Exercise description: How many lines of the data contain "func"? Reply with the number alone.

[[ Material provided, beginning ]]

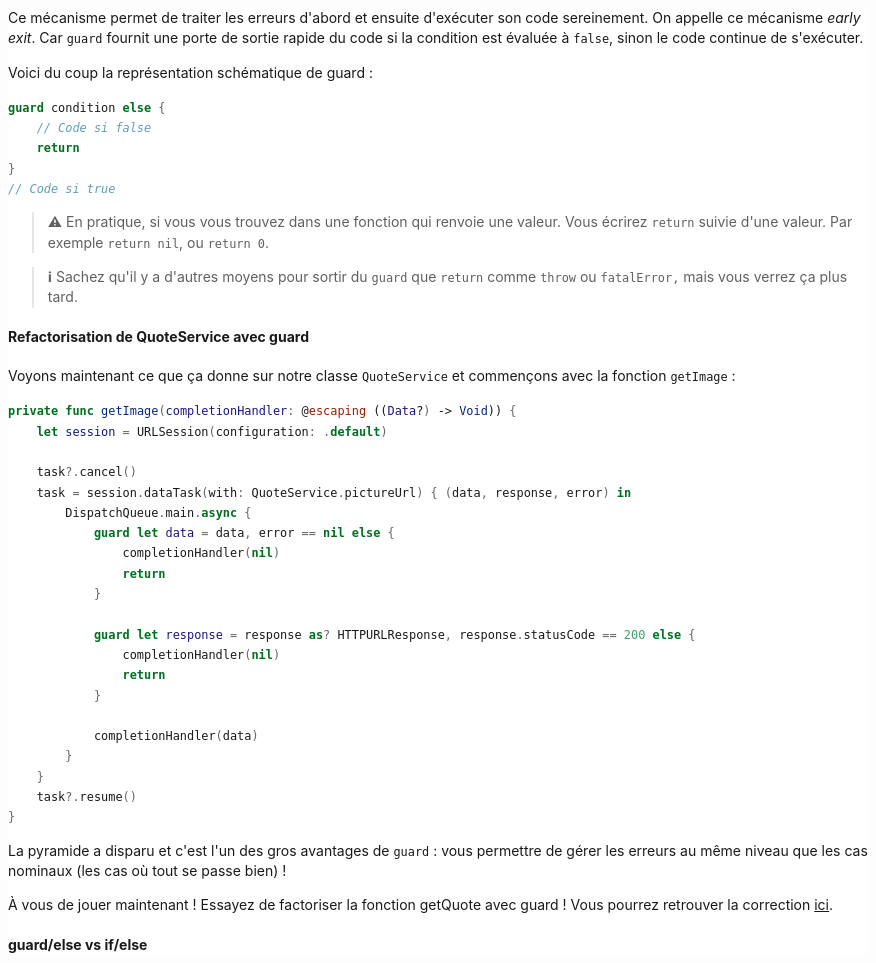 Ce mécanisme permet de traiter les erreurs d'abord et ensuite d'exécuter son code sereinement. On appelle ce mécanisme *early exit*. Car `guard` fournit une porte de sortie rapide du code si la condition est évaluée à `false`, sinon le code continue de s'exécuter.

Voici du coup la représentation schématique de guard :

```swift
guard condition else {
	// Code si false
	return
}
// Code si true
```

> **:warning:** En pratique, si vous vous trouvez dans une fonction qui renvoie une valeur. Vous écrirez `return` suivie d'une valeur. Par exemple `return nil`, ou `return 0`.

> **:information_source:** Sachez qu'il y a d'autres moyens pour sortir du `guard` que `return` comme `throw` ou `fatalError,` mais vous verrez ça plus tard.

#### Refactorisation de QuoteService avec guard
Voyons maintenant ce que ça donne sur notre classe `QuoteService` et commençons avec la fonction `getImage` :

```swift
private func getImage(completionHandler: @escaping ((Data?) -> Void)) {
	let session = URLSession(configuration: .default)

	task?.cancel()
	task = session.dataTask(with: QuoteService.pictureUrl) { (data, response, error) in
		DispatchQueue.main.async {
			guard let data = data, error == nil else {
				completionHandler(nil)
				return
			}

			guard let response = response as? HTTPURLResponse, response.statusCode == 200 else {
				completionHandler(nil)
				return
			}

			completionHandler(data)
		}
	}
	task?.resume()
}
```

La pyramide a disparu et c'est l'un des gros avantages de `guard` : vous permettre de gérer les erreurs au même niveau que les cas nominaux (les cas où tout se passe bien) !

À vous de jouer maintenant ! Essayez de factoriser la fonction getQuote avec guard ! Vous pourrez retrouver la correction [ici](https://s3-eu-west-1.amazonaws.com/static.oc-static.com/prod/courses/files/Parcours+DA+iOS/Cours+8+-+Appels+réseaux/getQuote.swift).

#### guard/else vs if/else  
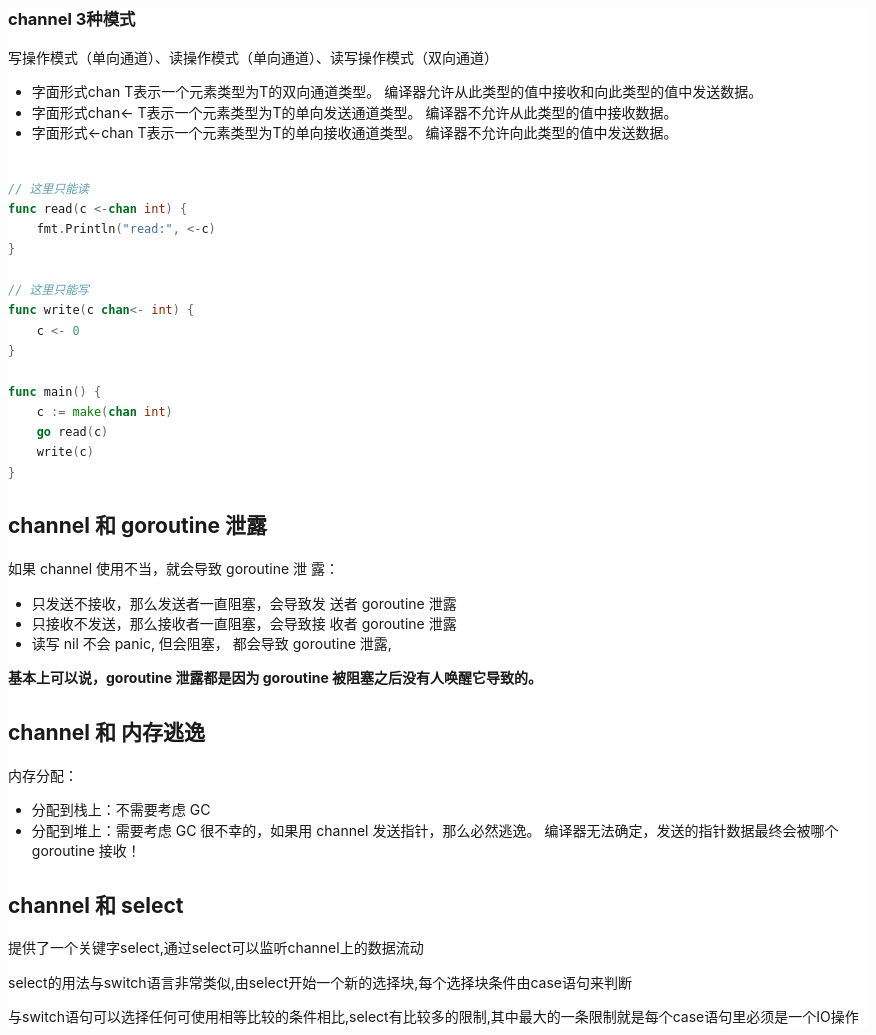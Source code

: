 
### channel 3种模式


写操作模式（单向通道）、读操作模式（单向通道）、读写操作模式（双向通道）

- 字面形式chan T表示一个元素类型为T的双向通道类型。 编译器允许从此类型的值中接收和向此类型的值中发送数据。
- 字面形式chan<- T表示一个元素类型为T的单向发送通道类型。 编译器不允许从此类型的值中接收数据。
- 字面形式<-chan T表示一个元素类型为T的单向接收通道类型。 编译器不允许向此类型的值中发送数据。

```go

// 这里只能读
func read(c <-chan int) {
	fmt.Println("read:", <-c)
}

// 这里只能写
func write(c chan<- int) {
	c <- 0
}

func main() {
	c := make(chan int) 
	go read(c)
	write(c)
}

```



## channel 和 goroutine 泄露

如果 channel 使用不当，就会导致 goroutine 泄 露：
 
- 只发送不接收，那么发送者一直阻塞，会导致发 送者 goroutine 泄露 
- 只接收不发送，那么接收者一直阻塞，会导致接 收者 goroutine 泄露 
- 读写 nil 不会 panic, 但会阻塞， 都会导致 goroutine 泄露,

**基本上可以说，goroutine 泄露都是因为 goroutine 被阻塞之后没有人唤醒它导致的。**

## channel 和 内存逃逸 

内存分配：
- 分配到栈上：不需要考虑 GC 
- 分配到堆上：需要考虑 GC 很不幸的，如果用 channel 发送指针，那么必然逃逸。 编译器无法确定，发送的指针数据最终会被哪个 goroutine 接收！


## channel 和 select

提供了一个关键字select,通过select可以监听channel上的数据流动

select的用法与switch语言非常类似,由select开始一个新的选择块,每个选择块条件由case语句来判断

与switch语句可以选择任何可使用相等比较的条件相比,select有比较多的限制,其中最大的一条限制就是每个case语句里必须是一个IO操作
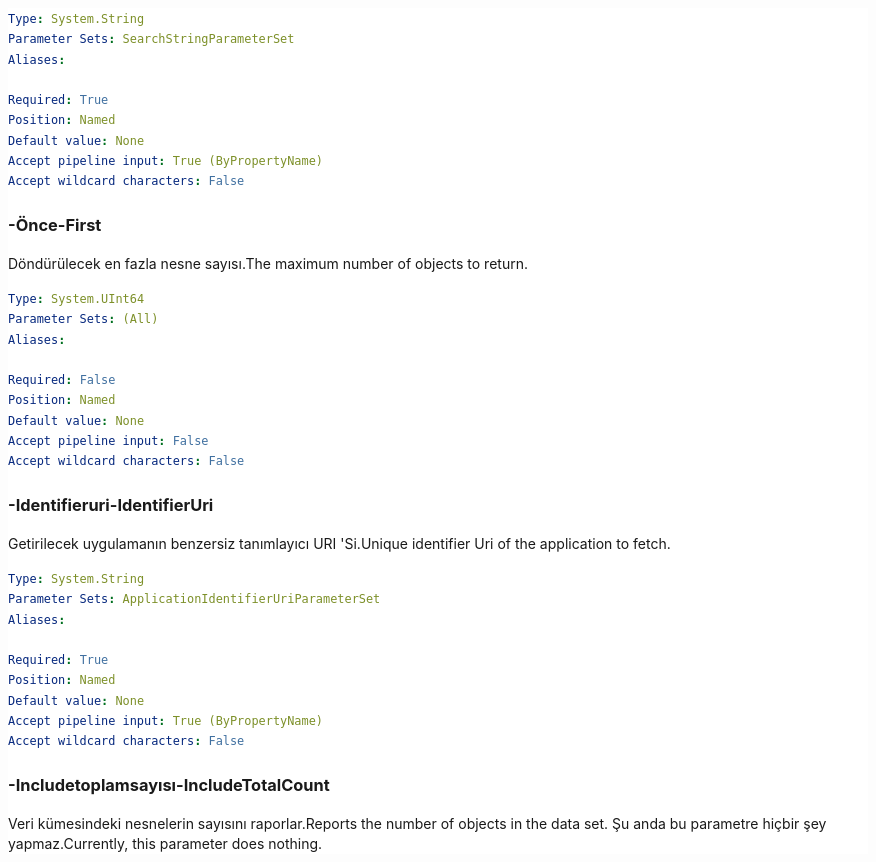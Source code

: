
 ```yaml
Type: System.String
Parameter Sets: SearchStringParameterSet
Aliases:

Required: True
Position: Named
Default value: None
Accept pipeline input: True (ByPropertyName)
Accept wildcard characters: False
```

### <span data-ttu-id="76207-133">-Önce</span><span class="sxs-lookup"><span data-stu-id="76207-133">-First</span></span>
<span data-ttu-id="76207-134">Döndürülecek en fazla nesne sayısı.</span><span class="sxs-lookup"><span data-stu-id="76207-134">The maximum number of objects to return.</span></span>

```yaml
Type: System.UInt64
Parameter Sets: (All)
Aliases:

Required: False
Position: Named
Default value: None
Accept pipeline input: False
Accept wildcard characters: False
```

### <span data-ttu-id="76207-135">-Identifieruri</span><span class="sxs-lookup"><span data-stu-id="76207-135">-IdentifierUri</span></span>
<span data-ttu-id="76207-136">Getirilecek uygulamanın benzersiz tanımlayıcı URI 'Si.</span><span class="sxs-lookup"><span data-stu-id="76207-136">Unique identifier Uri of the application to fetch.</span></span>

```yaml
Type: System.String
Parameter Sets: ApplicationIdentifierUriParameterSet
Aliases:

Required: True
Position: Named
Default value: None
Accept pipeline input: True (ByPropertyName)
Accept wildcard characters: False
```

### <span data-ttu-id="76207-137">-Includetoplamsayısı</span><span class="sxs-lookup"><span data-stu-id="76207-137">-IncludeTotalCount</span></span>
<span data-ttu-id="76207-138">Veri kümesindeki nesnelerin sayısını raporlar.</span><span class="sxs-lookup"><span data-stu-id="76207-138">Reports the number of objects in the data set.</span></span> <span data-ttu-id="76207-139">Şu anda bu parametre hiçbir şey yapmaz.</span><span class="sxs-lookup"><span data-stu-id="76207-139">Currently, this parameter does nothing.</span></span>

[[ Material provided, end ]]

Answer space: 4